Certains, comme les fédérations ou quelques agences d'événementiel, sont présents depuis plusieurs décennies. D'autres se sont immiscés beaucoup plus récemment sur ce marché de niche en pleine structuration. Et si la pratique du sport sur le lieu de travail reste modeste en France et concerne, faut-il le rappeler, une minorité de salariés, la présence de différents types d’acteurs comme des sociétés privées, des fédérations, des associations
ou des travailleurs indépendants (qui constituent les offreurs) indique que la demande est réelle. Cet avènement de prestataires explique – mais nourrit aussi – une croissance relativement linéaire de la pratique sportive en entreprise. Ils sont en effet nombreux à surfer sur la tendance du « bouger en entreprise », soit en s’en faisant une spécialité, soit en abordant ce marché de manière plus périphérique en diversifiant leurs activités premières. Tour d'horizon des principaux acteurs.
Les prestataires privés
Une multitude de sociétés privées se déclarent capables de fournir une offre de services à des professionnels.
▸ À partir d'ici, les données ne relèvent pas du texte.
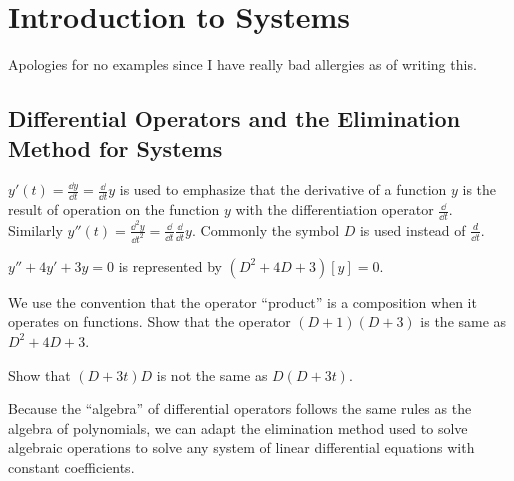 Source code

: \documentclass[../diffeq.tex]{subfiles}
\begin{document}
\chapter{Introduction to Systems}
Apologies for no examples since I have really bad allergies as of writing this.

\section{Differential Operators and the Elimination Method for Systems}
$y'(t)= \frac{\dd y}{\dd t}=\frac{\dd}{\dd t}y$ is used to emphasize that the derivative of a function $y$ is the result of operation on the function $y$ with the differentiation operator 
$\frac{\dd}{\dd t}$. Similarly $y''(t)=\frac{\dd^2 y}{\dd t^2}=\frac{\dd}{\dd t}\frac{\dd}{\dd t}y$. Commonly the symbol $D$ is used instead of $\frac{d}{\dd t}$.

$y''+4y'+3y=0$ is represented by $(D^2+4D+3)[y]=0$.

We use the convention that the operator ``product'' is a composition when it operates on functions.
\ex Show that the operator $(D+1)(D+3)$ is the same as $D^2+4D+3$.

\ex Show that $(D+3t)D$ is not the same as $D(D+3t)$.

Because the ``algebra'' of differential operators follows the same rules as the algebra of polynomials, we can adapt the elimination method used to solve algebraic operations to solve any system of 
linear differential equations with constant coefficients.
\end{document}
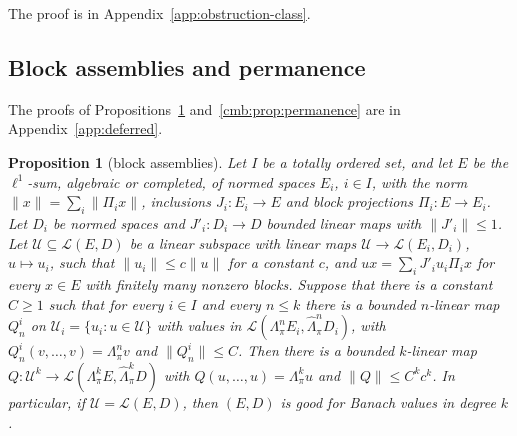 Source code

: \documentclass[11pt]{amsart}
\newtheorem{proposition}[theorem]{Proposition}
\theoremstyle{definition}
\theoremstyle{remark}
\numberwithin{equation}{section}
\newcommand{\cL}{\mathcal L}
\newcommand{\norm}[1]{\lVert #1\rVert}
\theoremstyle{plain}
\theoremstyle{definition}
\theoremstyle{plain}
\begin{document}
The proof is in Appendix~\ref{app:obstruction-class}.

\subsection{Block assemblies and permanence}\label{cmb:ssec:blocks}\label{cmb:ssec:permanence}

The proofs of Propositions~\ref{cmb:prop:blocks} and~\ref{cmb:prop:permanence} are in Appendix~\ref{app:deferred}.

\begin{proposition}[block assemblies]\label{cmb:prop:blocks}
Let $I$ be a totally ordered set, and let $E$ be the $\ell^1$-sum, algebraic or completed, of normed spaces $E_i$,
$i\in I$, with the norm $\norm x=\sum_i\norm{\Pi_ix}$, inclusions $J_i\colon E_i\to E$ and block projections
$\Pi_i\colon E\to E_i$. Let $D_i$ be normed spaces and $J'_i\colon D_i\to D$ bounded linear maps with $\norm{J'_i}\le1$.
Let $\mathcal U\subseteq\cL(E,D)$ be a linear subspace with linear maps $\mathcal U\to\cL(E_i,D_i)$, $u\mapsto u_i$, such
that $\norm{u_i}\le c\norm u$ for a constant $c$, and $ux=\sum_iJ'_iu_i\Pi_ix$ for every $x\in E$ with finitely many
nonzero blocks. Suppose that there is a constant $C\ge1$ such that for every $i\in I$ and every $n\le k$ there is a
bounded $n$-linear map $Q^i_n$ on $\mathcal U_i=\{u_i:u\in\mathcal U\}$ with values in
$\cL(\Lambda^n_\pi E_i,\widehat\Lambda^n_\pi D_i)$, with $Q^i_n(v,\dots,v)=\Lambda^n_\pi v$ and $\norm{Q^i_n}\le C$. Then
there is a bounded $k$-linear map $Q\colon\mathcal U^k\to\cL(\Lambda^k_\pi E,\widehat\Lambda^k_\pi D)$ with
$Q(u,\dots,u)=\Lambda^k_\pi u$ and $\norm Q\le C^kc^k$. In particular, if $\mathcal U=\cL(E,D)$, then $(E,D)$ is good for
Banach values in degree $k$.
\end{proposition}
\end{document}
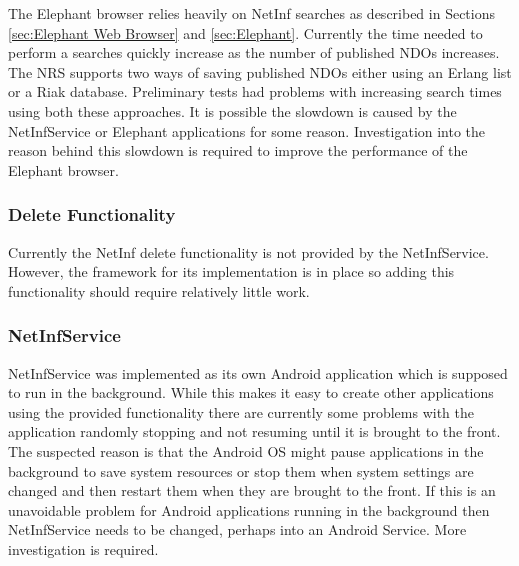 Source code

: The Elephant browser relies heavily on NetInf searches as described in Sections \ref{sec:Elephant Web Browser} and \ref{sec:Elephant}. Currently the time needed to perform a searches quickly increase as the number of published NDOs increases. The NRS supports two ways of saving published NDOs either using an Erlang list or a Riak database. Preliminary tests had problems with increasing search times using both these approaches. It is possible the slowdown is caused by the NetInfService or Elephant applications for some reason. Investigation into the reason behind this slowdown is required to improve the performance of the Elephant browser.

\subsubsection{Delete Functionality}

Currently the NetInf delete functionality is not provided by the NetInfService. However, the framework for its implementation is in place so adding this functionality should require relatively little work.

\subsubsection{NetInfService}

NetInfService was implemented as its own Android application which is supposed to run in the background. While this makes it easy to create other applications using the provided functionality there are currently some problems with the application randomly stopping and not resuming until it is brought to the front. The suspected reason is that the Android OS might pause applications in the background to save system resources or stop them when system settings are changed and then restart them when they are brought to the front. If this is an unavoidable problem for Android applications running in the background then NetInfService needs to be changed, perhaps into an Android Service. More investigation is required.
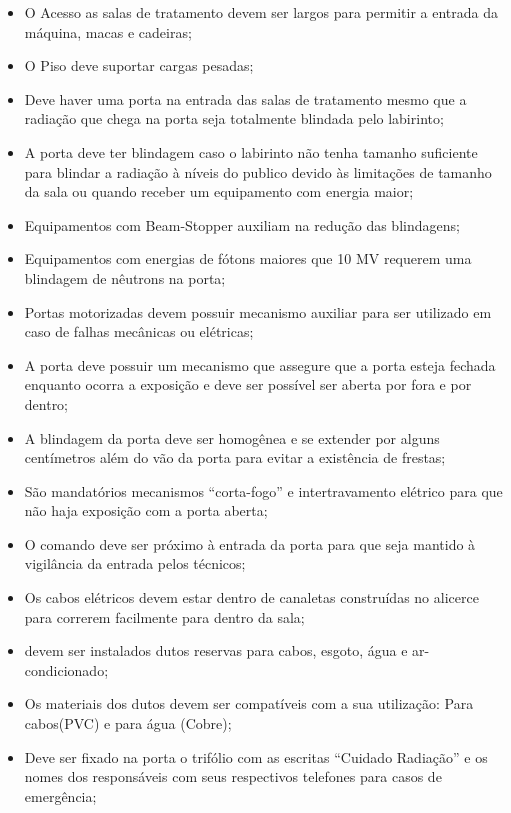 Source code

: \documentclass[11pt,a4paper]{article}
\begin{document}
        \begin{itemize}
            \item O Acesso as salas de tratamento devem ser largos para permitir a entrada da máquina, macas e cadeiras;
            \item O Piso deve suportar cargas pesadas;
            \item Deve haver uma porta na entrada das salas de tratamento mesmo que a radiação que chega na porta seja totalmente blindada pelo labirinto;
            \item A porta deve ter blindagem caso o labirinto não tenha tamanho suficiente para blindar a radiação à níveis do publico devido às limitações de tamanho da sala ou quando receber um equipamento com energia maior;
            \item Equipamentos com Beam-Stopper auxiliam na redução das blindagens;
            \item Equipamentos com energias de fótons maiores que 10 MV requerem uma blindagem de nêutrons na porta;
            \item Portas motorizadas devem possuir mecanismo auxiliar para ser utilizado em caso de falhas mecânicas ou elétricas;
            \item A porta deve possuir um mecanismo que assegure que a porta esteja fechada enquanto ocorra a exposição e deve ser possível ser aberta por fora e por dentro;
            \item A blindagem da porta deve ser homogênea e se extender por alguns centímetros além do vão da porta para evitar a existência de frestas;
            \item  São mandatórios mecanismos ``corta-fogo'' e intertravamento elétrico para que não haja exposição com a porta aberta;
            \item O comando deve ser próximo à entrada da porta para que seja mantido à vigilância da entrada pelos técnicos;
            \item Os cabos elétricos devem estar dentro de canaletas construídas no alicerce para correrem facilmente para dentro da sala;
            \item devem ser instalados dutos reservas para cabos, esgoto, água e ar-condicionado;
            \item Os materiais dos dutos devem ser compatíveis com a sua utilização: Para cabos(PVC) e para água (Cobre);
            \item Deve ser fixado na porta o trifólio com as escritas ``Cuidado Radiação'' e os nomes dos responsáveis com seus respectivos telefones para casos de emergência;

\end{itemize}
\end{document}
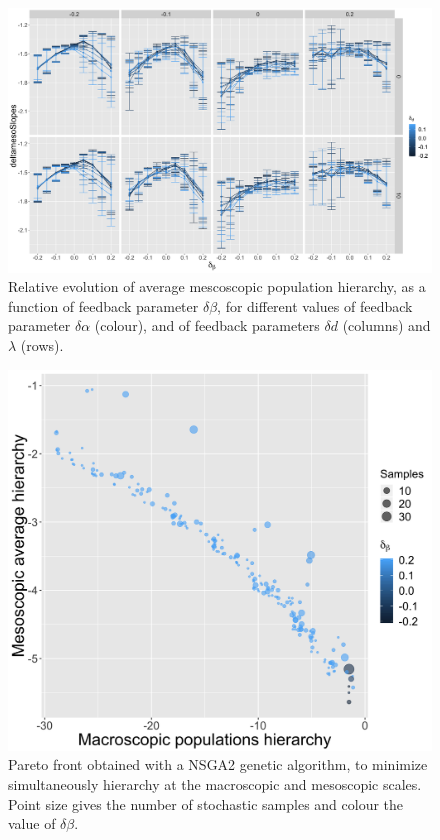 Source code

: \documentclass[11pt]{article}
\begin{document}
\begin{figure}[h!]
	\includegraphics[width=\textwidth]{deltamesoSlopes-macroMesoAlphaUpdateMax_colormacroMesoBetaUpdateMax_facetmesoMacroCongestionCost-mesoMacroDecayUpdateMax_mesoBeta0_11.png}
	\caption{Relative evolution of average mescoscopic population hierarchy, as a function of feedback parameter $\delta \beta$, for different values of feedback parameter $\delta \alpha$ (colour), and of feedback parameters $\delta d$ (columns) and $\lambda$ (rows).\label{fig:fig6}}
\end{figure}

\begin{figure}[h!]
	\begin{center}
	\includegraphics[width=0.6\linewidth]{pareto_macroHierarchy-mesoHierarchy.png}
	\end{center}
	\caption{Pareto front obtained with a NSGA2 genetic algorithm, to minimize simultaneously hierarchy at the macroscopic and mesoscopic scales. Point size gives the number of stochastic samples and colour the value of $\delta \beta$.\label{fig:fig7}}
\end{figure}
\end{document}
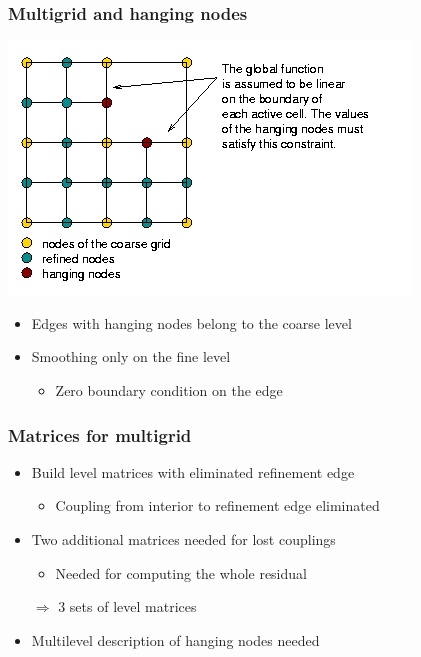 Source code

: \begin{frame}
  \frametitle{Multigrid and hanging nodes}
  \begin{center}
    \includegraphics[height=.5\textheight]{graph/hanging_nodes}    
  \end{center}
  \begin{itemize}
  \item Edges with hanging nodes belong to the coarse level
  \item Smoothing only on the fine level
    \begin{itemize}
    \item Zero boundary condition on the edge
    \end{itemize}
  \end{itemize}
\end{frame}

\begin{frame}
  \frametitle{Matrices for multigrid}
  \begin{itemize}
  \item Build level matrices with eliminated refinement edge
    \begin{itemize}
    \item Coupling from interior to refinement edge eliminated
    \end{itemize}
  \item Two additional matrices needed for lost couplings
    \begin{itemize}
    \item Needed for computing the whole residual
    \end{itemize}
  \item[$\Rightarrow$] 3 sets of level matrices
  \item Multilevel description of hanging nodes needed
  \end{itemize}
\end{frame}

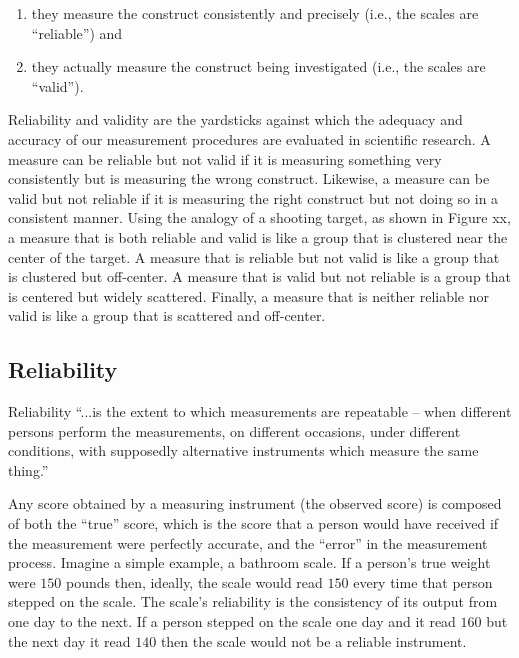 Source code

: \begin{enumerate}
	\item they measure the construct consistently and precisely (i.e., the scales are ``reliable'') and 

	\item they actually measure the construct being investigated (i.e., the scales are ``valid''). 
\end{enumerate}

Reliability and validity are the yardsticks against which the adequacy and accuracy of our measurement procedures are evaluated in scientific research.
A measure can be reliable but not valid if it is measuring something very consistently but is measuring the wrong construct. Likewise, a measure can be valid but not reliable if it is measuring the right construct but not doing so in a consistent manner. Using the analogy of a shooting target, as shown in Figure xx, a measure that is both reliable and valid is like a group that is clustered near the center of the target. A measure that is reliable but not valid is like a group that is clustered but off-center. A measure that is valid but not reliable is a group that is centered but widely scattered. Finally, a measure that is neither reliable nor valid is like a group that is scattered and off-center. 

\subsection{Reliability}

Reliability ``...is the extent to which measurements are repeatable – when different persons perform the measurements, on different occasions, under different conditions, with supposedly alternative instruments which measure the same thing.''\cite{drost2011validity}

Any score obtained by a measuring instrument (the observed score) is composed of both the ``true'' score, which is the score that a person would have received if the measurement were perfectly accurate, and the ``error'' in the measurement process. Imagine a simple example, a bathroom scale. If a person's true weight were $ 150 $ pounds then, ideally, the scale would read $ 150 $ every time that person stepped on the scale. The scale's reliability is the consistency of its output from one day to the next. If a person stepped on the scale one day and it read $ 160 $ but the next day it read $ 140 $ then the scale would not be a reliable instrument.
On peut grossièrement en identifier 6 types :
1// Les concepteurs et gestionnaires de structures de remise en forme
Eux, ce sont des spécialistes ; enfin, ils se positionnent en tant que tels. Leur job : la conception, l’aménagement et l’animation d’espaces sportifs au cœur des entreprises. En France (on devrait plutôt dire en Île-de-France), un nombre réduit d’acteurs se dispute ce marché très exigu :
* le CMG Sports Club Corporate
* The Corporate Gym (qui revendique une position de leader en Europe avec 50 centres)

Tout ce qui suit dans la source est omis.